===== MATERIAL FOR THIS EXERCISE

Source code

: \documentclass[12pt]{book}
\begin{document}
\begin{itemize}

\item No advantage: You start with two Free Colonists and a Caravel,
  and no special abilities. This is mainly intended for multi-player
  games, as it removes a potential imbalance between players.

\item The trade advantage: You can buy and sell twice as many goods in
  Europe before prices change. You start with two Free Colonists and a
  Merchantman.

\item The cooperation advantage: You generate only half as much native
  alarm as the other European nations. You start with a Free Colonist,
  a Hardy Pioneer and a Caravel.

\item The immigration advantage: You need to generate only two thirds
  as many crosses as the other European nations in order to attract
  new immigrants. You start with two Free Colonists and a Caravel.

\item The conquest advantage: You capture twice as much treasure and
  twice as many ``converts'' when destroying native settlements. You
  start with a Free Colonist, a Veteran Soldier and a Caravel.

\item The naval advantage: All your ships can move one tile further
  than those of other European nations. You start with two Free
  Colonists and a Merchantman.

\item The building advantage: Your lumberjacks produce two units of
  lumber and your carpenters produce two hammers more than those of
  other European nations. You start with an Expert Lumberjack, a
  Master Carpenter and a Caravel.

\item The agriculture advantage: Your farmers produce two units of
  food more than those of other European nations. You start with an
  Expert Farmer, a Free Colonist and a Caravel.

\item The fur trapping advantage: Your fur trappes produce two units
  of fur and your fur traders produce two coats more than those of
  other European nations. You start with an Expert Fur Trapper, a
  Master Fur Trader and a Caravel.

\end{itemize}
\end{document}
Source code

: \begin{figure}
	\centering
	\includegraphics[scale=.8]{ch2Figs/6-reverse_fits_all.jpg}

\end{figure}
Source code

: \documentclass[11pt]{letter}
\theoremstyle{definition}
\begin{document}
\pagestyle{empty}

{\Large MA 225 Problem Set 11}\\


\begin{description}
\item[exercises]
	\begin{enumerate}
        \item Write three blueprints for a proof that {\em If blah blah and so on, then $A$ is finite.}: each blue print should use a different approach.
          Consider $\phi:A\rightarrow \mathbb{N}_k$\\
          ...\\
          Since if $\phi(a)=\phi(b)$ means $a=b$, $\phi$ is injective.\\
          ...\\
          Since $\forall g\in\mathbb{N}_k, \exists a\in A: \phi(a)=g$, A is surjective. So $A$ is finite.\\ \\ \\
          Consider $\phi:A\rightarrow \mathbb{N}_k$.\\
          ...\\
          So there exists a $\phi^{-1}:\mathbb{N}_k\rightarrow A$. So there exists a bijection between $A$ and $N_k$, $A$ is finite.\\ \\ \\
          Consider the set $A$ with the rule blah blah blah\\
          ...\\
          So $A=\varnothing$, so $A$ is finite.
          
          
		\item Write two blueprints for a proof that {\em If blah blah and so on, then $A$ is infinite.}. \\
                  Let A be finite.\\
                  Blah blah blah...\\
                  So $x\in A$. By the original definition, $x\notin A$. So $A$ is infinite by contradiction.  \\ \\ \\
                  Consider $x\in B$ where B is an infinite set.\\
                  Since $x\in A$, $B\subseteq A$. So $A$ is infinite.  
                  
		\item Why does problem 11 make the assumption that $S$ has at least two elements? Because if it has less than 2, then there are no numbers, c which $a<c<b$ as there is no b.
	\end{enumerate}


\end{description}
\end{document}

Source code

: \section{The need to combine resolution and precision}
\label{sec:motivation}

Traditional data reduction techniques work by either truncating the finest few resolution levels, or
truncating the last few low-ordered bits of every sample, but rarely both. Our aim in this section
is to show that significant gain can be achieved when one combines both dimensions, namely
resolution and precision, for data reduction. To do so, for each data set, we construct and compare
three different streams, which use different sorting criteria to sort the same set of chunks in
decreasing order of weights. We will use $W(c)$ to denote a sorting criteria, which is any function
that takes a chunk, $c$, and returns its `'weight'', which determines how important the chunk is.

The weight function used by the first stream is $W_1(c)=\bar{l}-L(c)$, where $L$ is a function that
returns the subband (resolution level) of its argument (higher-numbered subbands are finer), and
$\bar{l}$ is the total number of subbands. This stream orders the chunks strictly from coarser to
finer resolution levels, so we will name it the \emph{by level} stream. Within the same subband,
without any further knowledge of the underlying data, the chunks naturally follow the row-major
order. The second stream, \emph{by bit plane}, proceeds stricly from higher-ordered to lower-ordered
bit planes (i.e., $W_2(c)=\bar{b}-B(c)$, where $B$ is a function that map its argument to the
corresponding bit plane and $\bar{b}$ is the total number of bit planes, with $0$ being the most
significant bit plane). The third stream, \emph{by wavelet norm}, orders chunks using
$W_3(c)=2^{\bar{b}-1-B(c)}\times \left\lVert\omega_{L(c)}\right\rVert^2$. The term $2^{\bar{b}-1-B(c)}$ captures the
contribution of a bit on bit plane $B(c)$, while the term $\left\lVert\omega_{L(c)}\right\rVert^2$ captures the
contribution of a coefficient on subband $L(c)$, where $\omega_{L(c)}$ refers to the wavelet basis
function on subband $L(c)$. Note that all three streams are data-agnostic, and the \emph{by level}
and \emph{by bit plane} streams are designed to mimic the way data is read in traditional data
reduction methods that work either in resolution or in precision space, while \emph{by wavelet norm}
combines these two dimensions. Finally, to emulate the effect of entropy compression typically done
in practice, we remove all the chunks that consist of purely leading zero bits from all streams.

==========

*WHAT NEEDS TO BE DONE*
Return, word for word, the line containing "combines these two" and all lines after it through the last line of the records, and nothing else.

*TASK ANSWER*
combines these two dimensions. Finally, to emulate the effect of entropy compression typically done
in practice, we remove all the chunks that consist of purely leading zero bits from all streams.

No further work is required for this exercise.